§ Problem
A precise repetition of every line below is the required answer.

*** Block opens ***

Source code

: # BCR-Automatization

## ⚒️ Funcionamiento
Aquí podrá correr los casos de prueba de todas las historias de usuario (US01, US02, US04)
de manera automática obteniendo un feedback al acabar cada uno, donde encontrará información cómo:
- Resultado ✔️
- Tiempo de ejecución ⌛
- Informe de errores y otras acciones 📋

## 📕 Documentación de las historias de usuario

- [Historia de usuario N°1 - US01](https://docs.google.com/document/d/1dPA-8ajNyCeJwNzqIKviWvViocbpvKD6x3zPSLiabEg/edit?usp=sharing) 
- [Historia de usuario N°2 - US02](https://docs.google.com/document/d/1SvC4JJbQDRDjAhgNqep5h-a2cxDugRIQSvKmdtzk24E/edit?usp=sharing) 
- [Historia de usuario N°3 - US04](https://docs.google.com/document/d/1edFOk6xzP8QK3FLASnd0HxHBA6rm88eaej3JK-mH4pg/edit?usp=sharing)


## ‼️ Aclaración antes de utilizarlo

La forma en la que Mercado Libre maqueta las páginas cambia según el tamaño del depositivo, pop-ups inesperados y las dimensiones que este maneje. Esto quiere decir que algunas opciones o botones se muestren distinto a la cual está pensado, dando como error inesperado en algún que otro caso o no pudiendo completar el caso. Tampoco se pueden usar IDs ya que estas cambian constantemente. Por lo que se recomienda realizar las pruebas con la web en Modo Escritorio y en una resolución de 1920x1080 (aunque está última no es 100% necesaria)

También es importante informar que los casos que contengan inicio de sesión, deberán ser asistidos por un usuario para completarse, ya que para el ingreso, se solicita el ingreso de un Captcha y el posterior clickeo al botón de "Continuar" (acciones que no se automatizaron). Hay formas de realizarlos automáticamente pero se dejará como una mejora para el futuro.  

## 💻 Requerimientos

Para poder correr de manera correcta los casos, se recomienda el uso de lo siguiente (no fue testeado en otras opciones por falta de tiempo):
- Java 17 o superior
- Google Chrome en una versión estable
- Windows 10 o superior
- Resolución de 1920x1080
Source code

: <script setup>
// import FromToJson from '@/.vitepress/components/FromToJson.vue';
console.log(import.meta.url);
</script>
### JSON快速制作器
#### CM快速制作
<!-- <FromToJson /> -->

*** Block closes ***

§ Result
Source code

: # BCR-Automatization

## ⚒️ Funcionamiento
Aquí podrá correr los casos de prueba de todas las historias de usuario (US01, US02, US04)
de manera automática obteniendo un feedback al acabar cada uno, donde encontrará información cómo:
- Resultado ✔️
- Tiempo de ejecución ⌛
- Informe de errores y otras acciones 📋

## 📕 Documentación de las historias de usuario

- [Historia de usuario N°1 - US01](https://docs.google.com/document/d/1dPA-8ajNyCeJwNzqIKviWvViocbpvKD6x3zPSLiabEg/edit?usp=sharing) 
- [Historia de usuario N°2 - US02](https://docs.google.com/document/d/1SvC4JJbQDRDjAhgNqep5h-a2cxDugRIQSvKmdtzk24E/edit?usp=sharing) 
- [Historia de usuario N°3 - US04](https://docs.google.com/document/d/1edFOk6xzP8QK3FLASnd0HxHBA6rm88eaej3JK-mH4pg/edit?usp=sharing)


## ‼️ Aclaración antes de utilizarlo

La forma en la que Mercado Libre maqueta las páginas cambia según el tamaño del depositivo, pop-ups inesperados y las dimensiones que este maneje. Esto quiere decir que algunas opciones o botones se muestren distinto a la cual está pensado, dando como error inesperado en algún que otro caso o no pudiendo completar el caso. Tampoco se pueden usar IDs ya que estas cambian constantemente. Por lo que se recomienda realizar las pruebas con la web en Modo Escritorio y en una resolución de 1920x1080 (aunque está última no es 100% necesaria)

También es importante informar que los casos que contengan inicio de sesión, deberán ser asistidos por un usuario para completarse, ya que para el ingreso, se solicita el ingreso de un Captcha y el posterior clickeo al botón de "Continuar" (acciones que no se automatizaron). Hay formas de realizarlos automáticamente pero se dejará como una mejora para el futuro.  

## 💻 Requerimientos

Para poder correr de manera correcta los casos, se recomienda el uso de lo siguiente (no fue testeado en otras opciones por falta de tiempo):
- Java 17 o superior
- Google Chrome en una versión estable
- Windows 10 o superior
- Resolución de 1920x1080
Source code

: <script setup>
// import FromToJson from '@/.vitepress/components/FromToJson.vue';
console.log(import.meta.url);
</script>
### JSON快速制作器
#### CM快速制作
<!-- <FromToJson /> -->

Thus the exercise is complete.